### Task to complete:
Reproduce every entry precisely as written.

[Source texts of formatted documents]
--------------------
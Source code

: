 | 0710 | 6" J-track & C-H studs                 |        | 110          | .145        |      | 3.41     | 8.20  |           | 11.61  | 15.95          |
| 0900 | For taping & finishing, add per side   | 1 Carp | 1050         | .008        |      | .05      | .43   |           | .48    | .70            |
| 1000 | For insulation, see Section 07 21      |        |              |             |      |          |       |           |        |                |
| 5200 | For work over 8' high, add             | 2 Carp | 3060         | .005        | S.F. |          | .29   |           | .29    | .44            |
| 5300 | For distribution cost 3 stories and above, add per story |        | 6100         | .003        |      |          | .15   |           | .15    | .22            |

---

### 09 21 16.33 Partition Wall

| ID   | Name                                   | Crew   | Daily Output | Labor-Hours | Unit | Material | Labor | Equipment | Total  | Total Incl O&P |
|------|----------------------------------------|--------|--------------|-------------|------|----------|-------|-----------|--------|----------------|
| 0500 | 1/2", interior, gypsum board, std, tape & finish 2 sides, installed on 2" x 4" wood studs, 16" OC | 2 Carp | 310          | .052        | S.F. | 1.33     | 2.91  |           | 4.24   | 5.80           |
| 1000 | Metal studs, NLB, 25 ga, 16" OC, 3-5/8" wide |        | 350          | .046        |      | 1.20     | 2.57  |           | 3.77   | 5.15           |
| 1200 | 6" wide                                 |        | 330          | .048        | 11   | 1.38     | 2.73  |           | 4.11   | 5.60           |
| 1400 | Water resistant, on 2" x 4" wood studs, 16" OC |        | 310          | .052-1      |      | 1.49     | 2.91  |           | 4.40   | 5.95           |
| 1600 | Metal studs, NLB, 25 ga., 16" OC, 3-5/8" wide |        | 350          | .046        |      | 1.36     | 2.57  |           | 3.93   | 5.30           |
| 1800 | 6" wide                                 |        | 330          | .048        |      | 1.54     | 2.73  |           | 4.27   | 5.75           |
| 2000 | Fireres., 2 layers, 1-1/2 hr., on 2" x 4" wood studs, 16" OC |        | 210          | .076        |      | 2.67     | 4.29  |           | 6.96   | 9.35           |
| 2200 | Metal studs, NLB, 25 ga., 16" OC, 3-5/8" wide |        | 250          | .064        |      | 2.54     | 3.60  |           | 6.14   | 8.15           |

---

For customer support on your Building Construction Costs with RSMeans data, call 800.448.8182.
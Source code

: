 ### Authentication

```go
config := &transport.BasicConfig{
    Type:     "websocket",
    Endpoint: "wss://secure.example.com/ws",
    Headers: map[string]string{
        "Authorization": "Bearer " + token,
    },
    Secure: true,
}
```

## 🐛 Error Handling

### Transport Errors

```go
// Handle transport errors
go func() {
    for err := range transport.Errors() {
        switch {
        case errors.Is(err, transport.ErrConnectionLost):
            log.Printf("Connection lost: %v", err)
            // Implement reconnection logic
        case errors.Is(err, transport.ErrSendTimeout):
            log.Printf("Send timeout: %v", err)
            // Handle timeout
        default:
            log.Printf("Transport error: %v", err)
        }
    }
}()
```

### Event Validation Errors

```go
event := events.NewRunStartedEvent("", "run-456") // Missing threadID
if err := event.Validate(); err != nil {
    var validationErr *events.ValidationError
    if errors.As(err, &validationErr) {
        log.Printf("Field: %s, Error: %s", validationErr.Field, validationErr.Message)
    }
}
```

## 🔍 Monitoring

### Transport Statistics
--------------------
### Result of the task:
Source code

: | 0710 | 6" J-track & C-H studs                 |        | 110          | .145        |      | 3.41     | 8.20  |           | 11.61  | 15.95          |
| 0900 | For taping & finishing, add per side   | 1 Carp | 1050         | .008        |      | .05      | .43   |           | .48    | .70            |
| 1000 | For insulation, see Section 07 21      |        |              |             |      |          |       |           |        |                |
| 5200 | For work over 8' high, add             | 2 Carp | 3060         | .005        | S.F. |          | .29   |           | .29    | .44            |
| 5300 | For distribution cost 3 stories and above, add per story |        | 6100         | .003        |      |          | .15   |           | .15    | .22            |

---

### 09 21 16.33 Partition Wall

| ID   | Name                                   | Crew   | Daily Output | Labor-Hours | Unit | Material | Labor | Equipment | Total  | Total Incl O&P |
|------|----------------------------------------|--------|--------------|-------------|------|----------|-------|-----------|--------|----------------|
| 0500 | 1/2", interior, gypsum board, std, tape & finish 2 sides, installed on 2" x 4" wood studs, 16" OC | 2 Carp | 310          | .052        | S.F. | 1.33     | 2.91  |           | 4.24   | 5.80           |
| 1000 | Metal studs, NLB, 25 ga, 16" OC, 3-5/8" wide |        | 350          | .046        |      | 1.20     | 2.57  |           | 3.77   | 5.15           |
| 1200 | 6" wide                                 |        | 330          | .048        | 11   | 1.38     | 2.73  |           | 4.11   | 5.60           |
| 1400 | Water resistant, on 2" x 4" wood studs, 16" OC |        | 310          | .052-1      |      | 1.49     | 2.91  |           | 4.40   | 5.95           |
| 1600 | Metal studs, NLB, 25 ga., 16" OC, 3-5/8" wide |        | 350          | .046        |      | 1.36     | 2.57  |           | 3.93   | 5.30           |
| 1800 | 6" wide                                 |        | 330          | .048        |      | 1.54     | 2.73  |           | 4.27   | 5.75           |
| 2000 | Fireres., 2 layers, 1-1/2 hr., on 2" x 4" wood studs, 16" OC |        | 210          | .076        |      | 2.67     | 4.29  |           | 6.96   | 9.35           |
| 2200 | Metal studs, NLB, 25 ga., 16" OC, 3-5/8" wide |        | 250          | .064        |      | 2.54     | 3.60  |           | 6.14   | 8.15           |

---

For customer support on your Building Construction Costs with RSMeans data, call 800.448.8182.
Source code

: ### Authentication

```go
config := &transport.BasicConfig{
    Type:     "websocket",
    Endpoint: "wss://secure.example.com/ws",
    Headers: map[string]string{
        "Authorization": "Bearer " + token,
    },
    Secure: true,
}
```

## 🐛 Error Handling

### Transport Errors

```go
// Handle transport errors
go func() {
    for err := range transport.Errors() {
        switch {
        case errors.Is(err, transport.ErrConnectionLost):
            log.Printf("Connection lost: %v", err)
            // Implement reconnection logic
        case errors.Is(err, transport.ErrSendTimeout):
            log.Printf("Send timeout: %v", err)
            // Handle timeout
        default:
            log.Printf("Transport error: %v", err)
        }
    }
}()
```

### Event Validation Errors

```go
event := events.NewRunStartedEvent("", "run-456") // Missing threadID
if err := event.Validate(); err != nil {
    var validationErr *events.ValidationError
    if errors.As(err, &validationErr) {
        log.Printf("Field: %s, Error: %s", validationErr.Field, validationErr.Message)
    }
}
```

## 🔍 Monitoring

### Transport Statistics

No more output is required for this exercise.